▶ [Problem] Provide only the number of lines in the records below that contain "θερμοδυναμικών".

(Records for processing begins)

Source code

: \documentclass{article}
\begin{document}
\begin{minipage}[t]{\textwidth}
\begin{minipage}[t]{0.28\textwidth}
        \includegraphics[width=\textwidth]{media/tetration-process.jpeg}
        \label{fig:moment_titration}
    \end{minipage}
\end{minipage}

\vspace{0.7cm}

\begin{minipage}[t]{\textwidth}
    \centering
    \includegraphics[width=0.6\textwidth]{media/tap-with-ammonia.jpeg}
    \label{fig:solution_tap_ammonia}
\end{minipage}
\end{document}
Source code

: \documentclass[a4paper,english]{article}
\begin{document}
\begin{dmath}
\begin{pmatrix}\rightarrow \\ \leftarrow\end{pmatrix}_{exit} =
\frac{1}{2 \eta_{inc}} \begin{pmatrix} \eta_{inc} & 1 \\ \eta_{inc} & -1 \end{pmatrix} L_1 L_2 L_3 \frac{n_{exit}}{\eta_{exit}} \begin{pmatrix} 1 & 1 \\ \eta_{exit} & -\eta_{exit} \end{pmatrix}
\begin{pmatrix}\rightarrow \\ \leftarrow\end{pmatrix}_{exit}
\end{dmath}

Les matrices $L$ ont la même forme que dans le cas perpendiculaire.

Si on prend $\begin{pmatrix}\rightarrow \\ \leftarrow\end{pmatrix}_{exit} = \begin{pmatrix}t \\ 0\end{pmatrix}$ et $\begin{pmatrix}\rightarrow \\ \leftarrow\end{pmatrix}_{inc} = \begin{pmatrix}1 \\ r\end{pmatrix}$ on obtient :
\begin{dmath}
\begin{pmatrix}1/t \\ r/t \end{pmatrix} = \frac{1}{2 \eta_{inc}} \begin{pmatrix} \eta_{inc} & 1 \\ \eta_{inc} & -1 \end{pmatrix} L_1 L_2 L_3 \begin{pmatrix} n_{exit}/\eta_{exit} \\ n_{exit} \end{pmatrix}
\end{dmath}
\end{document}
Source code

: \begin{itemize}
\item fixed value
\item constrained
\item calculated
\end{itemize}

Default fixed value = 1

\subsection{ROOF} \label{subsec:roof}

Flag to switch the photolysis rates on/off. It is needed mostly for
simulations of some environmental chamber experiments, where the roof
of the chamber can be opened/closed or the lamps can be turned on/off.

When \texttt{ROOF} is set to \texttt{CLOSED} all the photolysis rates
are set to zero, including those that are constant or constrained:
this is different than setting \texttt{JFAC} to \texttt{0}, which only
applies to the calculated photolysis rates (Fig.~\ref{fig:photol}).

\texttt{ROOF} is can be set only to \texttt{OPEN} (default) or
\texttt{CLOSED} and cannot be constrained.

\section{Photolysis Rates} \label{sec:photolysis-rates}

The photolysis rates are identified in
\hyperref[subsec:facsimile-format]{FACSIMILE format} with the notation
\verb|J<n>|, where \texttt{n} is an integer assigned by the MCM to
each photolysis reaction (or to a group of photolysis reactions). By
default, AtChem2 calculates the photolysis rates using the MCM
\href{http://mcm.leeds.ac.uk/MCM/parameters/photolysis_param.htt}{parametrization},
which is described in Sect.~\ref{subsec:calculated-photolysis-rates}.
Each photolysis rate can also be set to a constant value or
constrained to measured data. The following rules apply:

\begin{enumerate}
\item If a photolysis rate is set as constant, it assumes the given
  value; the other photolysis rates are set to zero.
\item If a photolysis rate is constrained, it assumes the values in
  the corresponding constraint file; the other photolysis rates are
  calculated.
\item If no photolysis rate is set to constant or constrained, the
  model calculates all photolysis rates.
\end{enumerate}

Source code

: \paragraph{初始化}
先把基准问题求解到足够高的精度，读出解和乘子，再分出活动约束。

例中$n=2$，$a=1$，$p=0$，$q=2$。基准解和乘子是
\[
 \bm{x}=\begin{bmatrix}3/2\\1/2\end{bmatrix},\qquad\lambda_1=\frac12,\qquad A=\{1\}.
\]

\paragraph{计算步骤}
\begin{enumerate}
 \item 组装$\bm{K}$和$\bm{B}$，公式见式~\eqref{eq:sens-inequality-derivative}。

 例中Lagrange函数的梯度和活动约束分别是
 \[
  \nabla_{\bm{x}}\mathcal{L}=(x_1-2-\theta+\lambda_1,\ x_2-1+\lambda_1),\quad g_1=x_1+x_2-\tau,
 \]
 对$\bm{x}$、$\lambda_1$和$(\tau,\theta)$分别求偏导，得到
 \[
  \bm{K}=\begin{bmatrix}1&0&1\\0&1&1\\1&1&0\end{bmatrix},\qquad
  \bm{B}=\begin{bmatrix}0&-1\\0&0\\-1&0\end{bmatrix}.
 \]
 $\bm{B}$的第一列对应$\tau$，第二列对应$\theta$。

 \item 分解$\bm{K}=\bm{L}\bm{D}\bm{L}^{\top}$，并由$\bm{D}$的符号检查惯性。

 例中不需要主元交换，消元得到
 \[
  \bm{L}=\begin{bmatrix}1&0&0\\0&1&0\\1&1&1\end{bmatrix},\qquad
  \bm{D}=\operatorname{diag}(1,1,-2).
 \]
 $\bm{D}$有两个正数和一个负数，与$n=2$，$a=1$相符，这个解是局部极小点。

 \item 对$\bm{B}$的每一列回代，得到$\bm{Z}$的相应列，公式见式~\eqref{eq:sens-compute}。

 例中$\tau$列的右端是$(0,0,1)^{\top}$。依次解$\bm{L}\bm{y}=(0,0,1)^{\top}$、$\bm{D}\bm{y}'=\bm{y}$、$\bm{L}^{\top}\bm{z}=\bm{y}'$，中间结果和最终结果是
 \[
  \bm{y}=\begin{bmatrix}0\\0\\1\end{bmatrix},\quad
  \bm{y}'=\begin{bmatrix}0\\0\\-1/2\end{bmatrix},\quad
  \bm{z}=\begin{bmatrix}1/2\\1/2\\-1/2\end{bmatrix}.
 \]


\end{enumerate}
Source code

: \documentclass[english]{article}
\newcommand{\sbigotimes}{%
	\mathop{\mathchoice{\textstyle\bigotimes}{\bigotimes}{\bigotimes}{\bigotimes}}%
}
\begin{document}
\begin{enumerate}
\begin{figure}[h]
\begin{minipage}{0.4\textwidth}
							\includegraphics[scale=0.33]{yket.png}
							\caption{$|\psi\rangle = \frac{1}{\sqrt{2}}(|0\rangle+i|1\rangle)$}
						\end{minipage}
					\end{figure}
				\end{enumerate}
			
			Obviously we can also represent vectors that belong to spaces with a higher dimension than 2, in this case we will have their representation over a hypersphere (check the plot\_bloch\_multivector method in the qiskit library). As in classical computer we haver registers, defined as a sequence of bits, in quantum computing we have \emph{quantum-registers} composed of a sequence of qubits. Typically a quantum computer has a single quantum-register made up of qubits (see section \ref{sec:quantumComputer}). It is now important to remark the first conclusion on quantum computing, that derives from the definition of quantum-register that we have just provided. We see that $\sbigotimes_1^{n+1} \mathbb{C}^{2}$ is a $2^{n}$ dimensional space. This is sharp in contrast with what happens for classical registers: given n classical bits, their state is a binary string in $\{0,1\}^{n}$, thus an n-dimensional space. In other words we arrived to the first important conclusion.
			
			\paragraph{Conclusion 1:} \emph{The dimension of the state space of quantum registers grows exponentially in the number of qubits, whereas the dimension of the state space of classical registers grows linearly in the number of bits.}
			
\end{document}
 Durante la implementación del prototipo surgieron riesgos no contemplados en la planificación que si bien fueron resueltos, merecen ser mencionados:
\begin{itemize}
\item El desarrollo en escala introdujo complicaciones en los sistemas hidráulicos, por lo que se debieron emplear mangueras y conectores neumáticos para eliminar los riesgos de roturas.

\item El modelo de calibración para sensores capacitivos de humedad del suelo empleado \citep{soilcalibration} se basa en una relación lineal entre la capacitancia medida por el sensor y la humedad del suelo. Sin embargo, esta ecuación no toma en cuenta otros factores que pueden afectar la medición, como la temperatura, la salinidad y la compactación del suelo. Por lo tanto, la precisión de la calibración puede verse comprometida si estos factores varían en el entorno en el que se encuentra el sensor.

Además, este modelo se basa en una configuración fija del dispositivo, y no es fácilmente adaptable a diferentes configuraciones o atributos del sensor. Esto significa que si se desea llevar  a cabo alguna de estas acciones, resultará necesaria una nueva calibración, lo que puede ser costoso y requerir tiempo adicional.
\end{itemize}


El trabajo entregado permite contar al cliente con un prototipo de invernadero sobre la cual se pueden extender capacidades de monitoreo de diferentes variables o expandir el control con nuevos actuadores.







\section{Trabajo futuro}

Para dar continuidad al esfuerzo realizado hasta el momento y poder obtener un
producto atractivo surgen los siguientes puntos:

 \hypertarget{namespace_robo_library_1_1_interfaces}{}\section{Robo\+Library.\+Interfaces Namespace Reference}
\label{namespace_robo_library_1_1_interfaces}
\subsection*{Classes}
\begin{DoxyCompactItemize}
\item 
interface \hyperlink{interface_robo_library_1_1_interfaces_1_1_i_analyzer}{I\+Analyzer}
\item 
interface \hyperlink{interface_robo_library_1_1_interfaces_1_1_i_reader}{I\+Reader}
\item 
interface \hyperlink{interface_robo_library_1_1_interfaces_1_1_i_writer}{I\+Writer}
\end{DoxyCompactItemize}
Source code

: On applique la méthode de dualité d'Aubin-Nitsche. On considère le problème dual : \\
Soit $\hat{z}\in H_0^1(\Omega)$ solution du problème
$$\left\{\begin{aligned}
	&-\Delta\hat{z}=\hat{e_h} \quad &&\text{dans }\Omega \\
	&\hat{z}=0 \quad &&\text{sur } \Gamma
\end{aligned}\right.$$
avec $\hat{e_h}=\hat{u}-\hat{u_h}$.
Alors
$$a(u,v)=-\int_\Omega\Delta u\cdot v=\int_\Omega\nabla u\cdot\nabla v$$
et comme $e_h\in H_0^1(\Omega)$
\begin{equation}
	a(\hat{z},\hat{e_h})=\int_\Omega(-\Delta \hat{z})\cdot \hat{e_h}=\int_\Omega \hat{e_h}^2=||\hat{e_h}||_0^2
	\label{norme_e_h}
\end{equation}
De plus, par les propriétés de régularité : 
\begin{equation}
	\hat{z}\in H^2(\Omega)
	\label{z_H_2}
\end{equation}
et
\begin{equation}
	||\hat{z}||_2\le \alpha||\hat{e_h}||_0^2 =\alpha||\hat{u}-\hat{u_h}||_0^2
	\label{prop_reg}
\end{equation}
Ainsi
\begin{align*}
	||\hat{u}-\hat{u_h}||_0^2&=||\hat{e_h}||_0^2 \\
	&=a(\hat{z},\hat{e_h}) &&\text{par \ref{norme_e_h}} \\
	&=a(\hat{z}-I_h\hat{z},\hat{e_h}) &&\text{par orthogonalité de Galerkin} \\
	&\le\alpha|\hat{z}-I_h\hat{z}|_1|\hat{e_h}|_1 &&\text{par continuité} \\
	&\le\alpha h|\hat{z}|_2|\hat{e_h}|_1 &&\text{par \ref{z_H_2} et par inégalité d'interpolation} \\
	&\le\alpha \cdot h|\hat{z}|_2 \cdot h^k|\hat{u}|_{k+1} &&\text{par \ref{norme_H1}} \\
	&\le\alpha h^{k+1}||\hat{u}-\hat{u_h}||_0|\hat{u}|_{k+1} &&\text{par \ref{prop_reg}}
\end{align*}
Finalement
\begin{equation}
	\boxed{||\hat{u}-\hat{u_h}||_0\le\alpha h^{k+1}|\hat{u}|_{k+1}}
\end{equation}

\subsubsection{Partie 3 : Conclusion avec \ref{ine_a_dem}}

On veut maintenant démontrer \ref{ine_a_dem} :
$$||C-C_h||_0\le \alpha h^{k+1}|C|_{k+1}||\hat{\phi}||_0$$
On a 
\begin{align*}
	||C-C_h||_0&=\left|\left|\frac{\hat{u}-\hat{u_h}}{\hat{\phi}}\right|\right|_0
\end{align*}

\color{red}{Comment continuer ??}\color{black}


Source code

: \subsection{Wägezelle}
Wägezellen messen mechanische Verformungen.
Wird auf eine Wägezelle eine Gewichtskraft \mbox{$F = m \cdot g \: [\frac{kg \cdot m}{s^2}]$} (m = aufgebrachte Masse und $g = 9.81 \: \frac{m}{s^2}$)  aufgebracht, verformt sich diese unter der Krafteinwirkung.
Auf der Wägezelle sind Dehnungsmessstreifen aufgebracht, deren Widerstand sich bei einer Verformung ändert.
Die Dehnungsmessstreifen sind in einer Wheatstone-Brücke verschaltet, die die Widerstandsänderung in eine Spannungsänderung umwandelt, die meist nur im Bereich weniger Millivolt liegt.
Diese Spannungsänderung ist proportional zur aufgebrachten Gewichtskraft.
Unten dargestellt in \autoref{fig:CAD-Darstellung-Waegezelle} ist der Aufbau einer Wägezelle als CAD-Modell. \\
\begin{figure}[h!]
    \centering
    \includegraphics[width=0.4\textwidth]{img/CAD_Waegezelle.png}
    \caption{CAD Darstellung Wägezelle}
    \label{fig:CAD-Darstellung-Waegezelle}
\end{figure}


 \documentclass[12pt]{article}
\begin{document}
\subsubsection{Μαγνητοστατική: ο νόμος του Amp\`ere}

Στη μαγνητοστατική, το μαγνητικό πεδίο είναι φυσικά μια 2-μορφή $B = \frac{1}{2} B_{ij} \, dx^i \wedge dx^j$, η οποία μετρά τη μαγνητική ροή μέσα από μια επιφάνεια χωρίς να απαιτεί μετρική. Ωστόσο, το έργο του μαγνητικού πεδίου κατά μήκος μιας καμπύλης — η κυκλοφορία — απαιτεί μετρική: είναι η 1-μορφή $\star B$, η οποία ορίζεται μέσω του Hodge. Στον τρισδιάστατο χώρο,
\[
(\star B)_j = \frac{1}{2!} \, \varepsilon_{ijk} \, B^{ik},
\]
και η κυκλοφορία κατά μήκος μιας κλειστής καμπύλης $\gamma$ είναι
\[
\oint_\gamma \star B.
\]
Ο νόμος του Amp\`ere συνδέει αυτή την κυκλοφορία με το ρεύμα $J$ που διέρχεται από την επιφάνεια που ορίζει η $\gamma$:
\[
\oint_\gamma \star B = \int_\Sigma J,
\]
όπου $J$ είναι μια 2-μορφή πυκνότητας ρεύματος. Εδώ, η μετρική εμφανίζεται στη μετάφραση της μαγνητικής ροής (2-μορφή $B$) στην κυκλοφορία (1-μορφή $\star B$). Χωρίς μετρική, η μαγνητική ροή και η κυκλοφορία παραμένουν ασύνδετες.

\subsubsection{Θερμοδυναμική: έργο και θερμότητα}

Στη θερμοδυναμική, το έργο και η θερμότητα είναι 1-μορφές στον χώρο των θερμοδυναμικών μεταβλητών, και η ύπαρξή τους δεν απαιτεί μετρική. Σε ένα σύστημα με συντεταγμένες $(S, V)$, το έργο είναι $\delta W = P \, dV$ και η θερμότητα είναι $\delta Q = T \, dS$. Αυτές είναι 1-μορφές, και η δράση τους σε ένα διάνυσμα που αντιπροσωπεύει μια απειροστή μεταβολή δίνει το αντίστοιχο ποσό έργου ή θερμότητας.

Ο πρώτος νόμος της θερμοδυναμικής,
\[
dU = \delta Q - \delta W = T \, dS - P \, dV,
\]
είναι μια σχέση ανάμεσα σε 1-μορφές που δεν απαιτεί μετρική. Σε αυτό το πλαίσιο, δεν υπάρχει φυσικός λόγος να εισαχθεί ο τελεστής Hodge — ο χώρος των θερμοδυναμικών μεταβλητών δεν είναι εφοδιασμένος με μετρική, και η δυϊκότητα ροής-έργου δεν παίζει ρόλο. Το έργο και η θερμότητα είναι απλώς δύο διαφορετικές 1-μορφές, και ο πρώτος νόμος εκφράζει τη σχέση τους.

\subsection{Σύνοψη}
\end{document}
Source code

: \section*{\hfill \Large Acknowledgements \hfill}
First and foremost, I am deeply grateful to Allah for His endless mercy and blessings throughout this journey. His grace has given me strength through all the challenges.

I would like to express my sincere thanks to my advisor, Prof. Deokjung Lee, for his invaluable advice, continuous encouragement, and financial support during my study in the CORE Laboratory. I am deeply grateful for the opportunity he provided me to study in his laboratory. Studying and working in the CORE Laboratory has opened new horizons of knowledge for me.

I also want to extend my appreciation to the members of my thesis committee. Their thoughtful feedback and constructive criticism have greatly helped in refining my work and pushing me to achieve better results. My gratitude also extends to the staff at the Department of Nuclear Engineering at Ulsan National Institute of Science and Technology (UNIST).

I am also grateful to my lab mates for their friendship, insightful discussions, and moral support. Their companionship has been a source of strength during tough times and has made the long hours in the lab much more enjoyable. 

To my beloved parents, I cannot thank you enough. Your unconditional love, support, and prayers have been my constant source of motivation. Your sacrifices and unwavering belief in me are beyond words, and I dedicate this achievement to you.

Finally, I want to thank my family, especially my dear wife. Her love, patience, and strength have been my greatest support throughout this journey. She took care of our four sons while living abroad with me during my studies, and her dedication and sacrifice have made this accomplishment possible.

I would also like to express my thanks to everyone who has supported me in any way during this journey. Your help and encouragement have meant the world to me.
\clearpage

(Records for processing ends)

▶ [Your response] 2